EXERCISE INSTRUCTIONS: Please return every line from the entries that has the string "were" in it.

__________________________________________________

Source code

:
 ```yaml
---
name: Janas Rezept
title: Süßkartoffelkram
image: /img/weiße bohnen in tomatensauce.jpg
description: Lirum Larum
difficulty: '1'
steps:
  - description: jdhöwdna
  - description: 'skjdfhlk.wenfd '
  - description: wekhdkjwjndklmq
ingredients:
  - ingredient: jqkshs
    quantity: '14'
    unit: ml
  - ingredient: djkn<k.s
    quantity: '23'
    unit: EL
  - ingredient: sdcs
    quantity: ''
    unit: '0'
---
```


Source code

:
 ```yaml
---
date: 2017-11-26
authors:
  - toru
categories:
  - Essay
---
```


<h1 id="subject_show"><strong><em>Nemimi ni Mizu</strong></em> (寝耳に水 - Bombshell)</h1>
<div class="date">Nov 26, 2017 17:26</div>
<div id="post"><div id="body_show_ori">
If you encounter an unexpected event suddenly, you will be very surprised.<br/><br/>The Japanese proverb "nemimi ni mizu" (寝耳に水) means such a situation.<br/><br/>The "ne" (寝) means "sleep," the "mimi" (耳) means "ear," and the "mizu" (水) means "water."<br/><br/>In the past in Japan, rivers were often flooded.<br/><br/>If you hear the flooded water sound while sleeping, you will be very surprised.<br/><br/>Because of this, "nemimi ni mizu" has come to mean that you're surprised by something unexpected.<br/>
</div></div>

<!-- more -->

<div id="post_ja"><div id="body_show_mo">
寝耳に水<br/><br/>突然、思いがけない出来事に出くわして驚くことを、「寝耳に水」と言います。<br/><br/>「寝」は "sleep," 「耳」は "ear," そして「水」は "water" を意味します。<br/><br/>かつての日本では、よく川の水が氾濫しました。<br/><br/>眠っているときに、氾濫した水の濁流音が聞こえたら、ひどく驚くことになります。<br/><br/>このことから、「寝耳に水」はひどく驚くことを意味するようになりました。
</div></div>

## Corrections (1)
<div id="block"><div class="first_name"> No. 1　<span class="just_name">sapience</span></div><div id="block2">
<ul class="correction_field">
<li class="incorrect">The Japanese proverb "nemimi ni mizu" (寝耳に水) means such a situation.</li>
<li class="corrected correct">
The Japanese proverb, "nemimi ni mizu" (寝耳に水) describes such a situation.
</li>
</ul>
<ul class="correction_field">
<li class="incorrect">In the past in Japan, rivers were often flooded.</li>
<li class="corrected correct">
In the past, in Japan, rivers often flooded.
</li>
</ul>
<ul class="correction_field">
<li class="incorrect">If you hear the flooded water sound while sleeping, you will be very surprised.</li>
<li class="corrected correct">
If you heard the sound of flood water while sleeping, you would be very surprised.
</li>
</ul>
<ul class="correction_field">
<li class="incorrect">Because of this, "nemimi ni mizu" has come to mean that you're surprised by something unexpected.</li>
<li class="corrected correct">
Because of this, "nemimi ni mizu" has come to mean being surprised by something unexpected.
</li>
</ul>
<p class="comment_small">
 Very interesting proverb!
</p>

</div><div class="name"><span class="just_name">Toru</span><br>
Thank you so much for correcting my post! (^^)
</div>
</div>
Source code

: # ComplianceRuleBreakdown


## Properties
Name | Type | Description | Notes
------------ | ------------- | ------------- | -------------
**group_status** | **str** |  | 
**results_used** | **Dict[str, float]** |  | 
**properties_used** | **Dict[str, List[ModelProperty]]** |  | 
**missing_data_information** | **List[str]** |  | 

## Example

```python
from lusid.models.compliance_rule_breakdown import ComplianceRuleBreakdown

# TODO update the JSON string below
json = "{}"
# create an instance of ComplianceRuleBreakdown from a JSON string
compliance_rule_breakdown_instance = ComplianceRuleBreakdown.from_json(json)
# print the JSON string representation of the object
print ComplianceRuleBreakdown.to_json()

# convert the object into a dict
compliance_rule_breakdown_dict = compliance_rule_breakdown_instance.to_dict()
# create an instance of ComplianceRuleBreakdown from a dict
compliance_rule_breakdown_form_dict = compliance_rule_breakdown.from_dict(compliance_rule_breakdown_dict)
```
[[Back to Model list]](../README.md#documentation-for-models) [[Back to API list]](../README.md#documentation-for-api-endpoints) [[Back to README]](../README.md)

__________________________________________________

WRITTEN RESPONSE:
If you encounter an unexpected event suddenly, you will be very surprised.<br/><br/>The Japanese proverb "nemimi ni mizu" (寝耳に水) means such a situation.<br/><br/>The "ne" (寝) means "sleep," the "mimi" (耳) means "ear," and the "mizu" (水) means "water."<br/><br/>In the past in Japan, rivers were often flooded.<br/><br/>If you hear the flooded water sound while sleeping, you will be very surprised.<br/><br/>Because of this, "nemimi ni mizu" has come to mean that you're surprised by something unexpected.<br/>
<li class="incorrect">In the past in Japan, rivers were often flooded.</li>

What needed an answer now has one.